> Aim of the exercise: Look through the entries that follow and return each line that has the string "ipynb".

....

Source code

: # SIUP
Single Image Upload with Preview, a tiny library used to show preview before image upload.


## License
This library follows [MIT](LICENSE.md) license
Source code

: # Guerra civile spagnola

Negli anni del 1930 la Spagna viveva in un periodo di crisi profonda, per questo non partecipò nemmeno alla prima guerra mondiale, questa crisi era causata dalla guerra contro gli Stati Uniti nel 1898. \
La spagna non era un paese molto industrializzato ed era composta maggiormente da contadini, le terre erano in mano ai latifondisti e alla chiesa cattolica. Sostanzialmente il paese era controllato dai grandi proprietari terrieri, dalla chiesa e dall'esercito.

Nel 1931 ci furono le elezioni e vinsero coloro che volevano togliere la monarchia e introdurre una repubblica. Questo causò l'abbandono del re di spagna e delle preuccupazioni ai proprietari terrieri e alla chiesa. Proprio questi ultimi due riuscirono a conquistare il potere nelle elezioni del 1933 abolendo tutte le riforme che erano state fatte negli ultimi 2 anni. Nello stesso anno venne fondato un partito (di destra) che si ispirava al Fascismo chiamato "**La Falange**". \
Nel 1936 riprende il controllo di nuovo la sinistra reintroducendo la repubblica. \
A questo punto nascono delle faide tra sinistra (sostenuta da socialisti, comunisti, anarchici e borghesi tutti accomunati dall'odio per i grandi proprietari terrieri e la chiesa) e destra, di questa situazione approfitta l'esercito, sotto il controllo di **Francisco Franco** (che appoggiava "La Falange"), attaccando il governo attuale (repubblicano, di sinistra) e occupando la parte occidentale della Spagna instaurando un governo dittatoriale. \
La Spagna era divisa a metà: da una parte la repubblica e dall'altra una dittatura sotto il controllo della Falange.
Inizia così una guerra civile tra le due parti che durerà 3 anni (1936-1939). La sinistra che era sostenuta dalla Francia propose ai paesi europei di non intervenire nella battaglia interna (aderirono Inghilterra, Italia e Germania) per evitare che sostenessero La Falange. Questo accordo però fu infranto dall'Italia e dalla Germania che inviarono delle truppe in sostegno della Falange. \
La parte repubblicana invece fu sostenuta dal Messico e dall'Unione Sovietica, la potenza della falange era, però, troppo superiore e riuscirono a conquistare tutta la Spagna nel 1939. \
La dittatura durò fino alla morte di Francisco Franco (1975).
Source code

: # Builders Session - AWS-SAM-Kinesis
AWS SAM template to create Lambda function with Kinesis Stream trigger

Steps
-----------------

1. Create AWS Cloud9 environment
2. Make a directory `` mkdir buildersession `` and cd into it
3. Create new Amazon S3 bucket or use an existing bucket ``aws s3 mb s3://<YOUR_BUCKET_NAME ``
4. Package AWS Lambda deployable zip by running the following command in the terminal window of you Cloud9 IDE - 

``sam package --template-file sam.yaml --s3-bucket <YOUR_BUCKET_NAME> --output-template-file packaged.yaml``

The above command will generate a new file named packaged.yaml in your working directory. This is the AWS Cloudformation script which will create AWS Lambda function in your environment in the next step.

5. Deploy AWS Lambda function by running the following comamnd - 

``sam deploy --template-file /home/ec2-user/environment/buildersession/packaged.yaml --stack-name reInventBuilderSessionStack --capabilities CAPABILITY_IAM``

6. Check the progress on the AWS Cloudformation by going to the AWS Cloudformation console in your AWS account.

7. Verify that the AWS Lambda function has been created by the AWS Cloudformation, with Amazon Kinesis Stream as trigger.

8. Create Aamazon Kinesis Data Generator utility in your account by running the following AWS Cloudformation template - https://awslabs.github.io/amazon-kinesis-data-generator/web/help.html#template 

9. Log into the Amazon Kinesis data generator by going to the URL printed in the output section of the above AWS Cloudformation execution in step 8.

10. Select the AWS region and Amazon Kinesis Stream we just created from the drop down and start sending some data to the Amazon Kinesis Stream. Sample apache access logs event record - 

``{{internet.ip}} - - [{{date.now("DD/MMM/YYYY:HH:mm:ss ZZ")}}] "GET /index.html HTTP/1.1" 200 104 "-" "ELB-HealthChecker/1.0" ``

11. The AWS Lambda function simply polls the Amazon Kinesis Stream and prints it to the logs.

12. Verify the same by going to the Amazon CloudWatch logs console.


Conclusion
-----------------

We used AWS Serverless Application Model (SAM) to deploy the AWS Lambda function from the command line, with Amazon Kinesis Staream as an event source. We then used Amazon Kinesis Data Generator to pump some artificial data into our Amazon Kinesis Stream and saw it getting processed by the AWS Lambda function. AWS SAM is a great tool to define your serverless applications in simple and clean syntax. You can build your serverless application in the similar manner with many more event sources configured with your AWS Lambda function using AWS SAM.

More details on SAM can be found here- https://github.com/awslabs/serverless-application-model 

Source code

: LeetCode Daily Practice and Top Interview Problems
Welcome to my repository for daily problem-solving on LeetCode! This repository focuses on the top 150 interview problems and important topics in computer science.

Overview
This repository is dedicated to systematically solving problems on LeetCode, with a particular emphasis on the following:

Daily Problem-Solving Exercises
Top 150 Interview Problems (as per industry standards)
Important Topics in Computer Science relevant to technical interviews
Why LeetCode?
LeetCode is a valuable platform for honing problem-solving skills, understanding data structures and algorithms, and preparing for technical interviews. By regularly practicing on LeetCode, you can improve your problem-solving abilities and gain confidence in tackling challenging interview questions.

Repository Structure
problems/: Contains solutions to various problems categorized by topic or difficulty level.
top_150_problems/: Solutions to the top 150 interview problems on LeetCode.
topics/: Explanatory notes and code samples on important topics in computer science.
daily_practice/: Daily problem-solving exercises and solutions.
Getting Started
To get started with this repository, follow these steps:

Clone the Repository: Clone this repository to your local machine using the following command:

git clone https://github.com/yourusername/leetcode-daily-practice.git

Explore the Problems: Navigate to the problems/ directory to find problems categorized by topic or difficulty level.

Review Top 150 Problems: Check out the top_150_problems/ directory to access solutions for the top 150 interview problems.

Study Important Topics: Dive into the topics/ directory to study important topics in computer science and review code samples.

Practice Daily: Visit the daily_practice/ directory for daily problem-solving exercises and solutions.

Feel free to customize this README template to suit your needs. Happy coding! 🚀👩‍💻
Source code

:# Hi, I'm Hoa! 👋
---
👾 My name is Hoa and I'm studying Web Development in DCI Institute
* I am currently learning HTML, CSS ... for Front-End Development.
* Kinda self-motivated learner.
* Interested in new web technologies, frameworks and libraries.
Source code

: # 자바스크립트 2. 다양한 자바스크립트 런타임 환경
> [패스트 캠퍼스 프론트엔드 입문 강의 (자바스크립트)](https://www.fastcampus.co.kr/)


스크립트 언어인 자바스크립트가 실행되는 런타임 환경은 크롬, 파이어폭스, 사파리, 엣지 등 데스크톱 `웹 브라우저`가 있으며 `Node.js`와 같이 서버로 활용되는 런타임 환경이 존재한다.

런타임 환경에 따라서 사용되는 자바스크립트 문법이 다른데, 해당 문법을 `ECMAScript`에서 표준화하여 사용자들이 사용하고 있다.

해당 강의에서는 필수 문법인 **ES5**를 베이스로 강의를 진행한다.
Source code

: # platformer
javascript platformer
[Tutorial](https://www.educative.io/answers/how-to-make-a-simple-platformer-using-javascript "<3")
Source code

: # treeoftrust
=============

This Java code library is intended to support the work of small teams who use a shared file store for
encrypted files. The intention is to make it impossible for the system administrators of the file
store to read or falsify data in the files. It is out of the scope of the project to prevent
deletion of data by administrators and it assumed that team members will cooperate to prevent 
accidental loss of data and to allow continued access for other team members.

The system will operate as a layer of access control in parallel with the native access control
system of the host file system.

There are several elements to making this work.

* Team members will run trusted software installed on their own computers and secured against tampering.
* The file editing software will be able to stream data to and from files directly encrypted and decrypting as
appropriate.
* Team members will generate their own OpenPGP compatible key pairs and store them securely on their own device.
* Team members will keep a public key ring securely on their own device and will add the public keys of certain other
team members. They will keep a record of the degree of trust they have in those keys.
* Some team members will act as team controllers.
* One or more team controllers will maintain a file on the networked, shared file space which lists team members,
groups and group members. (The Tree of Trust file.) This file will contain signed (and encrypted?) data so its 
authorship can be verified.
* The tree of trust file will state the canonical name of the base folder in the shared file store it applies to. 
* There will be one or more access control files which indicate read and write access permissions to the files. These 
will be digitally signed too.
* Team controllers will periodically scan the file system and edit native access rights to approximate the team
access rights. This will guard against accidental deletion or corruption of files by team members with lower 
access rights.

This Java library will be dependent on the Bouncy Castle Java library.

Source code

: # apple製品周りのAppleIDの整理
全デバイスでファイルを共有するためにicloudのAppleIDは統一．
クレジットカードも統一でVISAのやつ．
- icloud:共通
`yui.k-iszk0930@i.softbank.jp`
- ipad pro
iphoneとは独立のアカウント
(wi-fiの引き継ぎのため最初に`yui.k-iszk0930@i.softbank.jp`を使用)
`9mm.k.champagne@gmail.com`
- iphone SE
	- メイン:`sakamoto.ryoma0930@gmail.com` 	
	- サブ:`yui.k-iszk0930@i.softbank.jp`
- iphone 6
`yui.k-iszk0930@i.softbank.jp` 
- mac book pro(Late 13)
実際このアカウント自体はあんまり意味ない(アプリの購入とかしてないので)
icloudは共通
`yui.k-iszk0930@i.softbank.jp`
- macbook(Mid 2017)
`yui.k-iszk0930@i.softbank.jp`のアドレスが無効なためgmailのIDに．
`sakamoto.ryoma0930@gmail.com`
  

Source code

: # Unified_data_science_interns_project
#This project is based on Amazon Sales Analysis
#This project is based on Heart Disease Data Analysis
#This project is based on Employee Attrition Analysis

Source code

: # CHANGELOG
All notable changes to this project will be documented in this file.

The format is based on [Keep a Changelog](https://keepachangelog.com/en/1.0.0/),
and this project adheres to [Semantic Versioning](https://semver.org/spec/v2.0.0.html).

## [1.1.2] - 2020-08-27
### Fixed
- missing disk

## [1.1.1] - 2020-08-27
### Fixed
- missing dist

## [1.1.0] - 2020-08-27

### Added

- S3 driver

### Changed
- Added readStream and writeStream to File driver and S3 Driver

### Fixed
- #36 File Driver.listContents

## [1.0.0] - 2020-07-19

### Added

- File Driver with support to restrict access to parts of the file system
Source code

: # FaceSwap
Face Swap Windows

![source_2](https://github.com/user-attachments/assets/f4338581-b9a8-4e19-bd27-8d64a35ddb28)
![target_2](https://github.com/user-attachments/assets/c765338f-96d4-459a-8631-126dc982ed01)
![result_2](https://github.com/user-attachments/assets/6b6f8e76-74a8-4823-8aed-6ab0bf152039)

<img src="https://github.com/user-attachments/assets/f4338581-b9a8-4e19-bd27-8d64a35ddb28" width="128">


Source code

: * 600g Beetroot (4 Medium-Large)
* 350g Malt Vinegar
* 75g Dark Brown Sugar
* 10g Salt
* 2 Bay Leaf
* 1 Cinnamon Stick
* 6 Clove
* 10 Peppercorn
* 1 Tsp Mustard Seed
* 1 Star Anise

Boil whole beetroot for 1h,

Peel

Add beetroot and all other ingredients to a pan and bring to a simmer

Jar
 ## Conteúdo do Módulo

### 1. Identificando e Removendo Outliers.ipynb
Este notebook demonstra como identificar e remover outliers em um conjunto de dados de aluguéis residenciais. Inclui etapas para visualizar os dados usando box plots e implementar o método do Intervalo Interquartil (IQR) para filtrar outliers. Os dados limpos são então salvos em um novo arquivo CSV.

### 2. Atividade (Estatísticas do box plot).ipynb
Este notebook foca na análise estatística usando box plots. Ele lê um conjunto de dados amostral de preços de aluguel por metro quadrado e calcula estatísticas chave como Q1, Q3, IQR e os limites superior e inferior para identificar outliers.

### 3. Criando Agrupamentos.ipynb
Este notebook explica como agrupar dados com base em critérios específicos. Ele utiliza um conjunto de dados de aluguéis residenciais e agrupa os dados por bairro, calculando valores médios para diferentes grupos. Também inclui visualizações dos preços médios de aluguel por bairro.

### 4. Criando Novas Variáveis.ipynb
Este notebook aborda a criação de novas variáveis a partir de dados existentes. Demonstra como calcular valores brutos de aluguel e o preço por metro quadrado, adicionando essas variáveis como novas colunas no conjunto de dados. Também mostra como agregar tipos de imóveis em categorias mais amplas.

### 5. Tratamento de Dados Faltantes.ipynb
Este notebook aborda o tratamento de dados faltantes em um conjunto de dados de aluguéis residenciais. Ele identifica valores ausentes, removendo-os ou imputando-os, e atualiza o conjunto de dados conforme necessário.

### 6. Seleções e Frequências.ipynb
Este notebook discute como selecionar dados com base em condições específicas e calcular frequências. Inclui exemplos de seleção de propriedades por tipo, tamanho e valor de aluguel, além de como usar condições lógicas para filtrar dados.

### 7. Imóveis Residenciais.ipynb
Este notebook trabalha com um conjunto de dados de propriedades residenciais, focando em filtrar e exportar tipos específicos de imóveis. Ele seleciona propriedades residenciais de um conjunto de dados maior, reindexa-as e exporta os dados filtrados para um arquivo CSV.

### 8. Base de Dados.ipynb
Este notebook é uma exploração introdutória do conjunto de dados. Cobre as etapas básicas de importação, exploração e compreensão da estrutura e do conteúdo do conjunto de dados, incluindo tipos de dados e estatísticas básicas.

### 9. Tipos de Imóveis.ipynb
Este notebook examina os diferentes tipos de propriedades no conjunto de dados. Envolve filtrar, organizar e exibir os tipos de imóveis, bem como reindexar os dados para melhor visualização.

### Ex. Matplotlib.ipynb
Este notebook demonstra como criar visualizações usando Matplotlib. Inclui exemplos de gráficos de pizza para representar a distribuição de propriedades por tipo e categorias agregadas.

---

....

> Response box:
### 1. Identificando e Removendo Outliers.ipynb
### 2. Atividade (Estatísticas do box plot).ipynb
### 3. Criando Agrupamentos.ipynb
### 4. Criando Novas Variáveis.ipynb
### 5. Tratamento de Dados Faltantes.ipynb
### 6. Seleções e Frequências.ipynb
### 7. Imóveis Residenciais.ipynb
### 8. Base de Dados.ipynb
### 9. Tipos de Imóveis.ipynb
### Ex. Matplotlib.ipynb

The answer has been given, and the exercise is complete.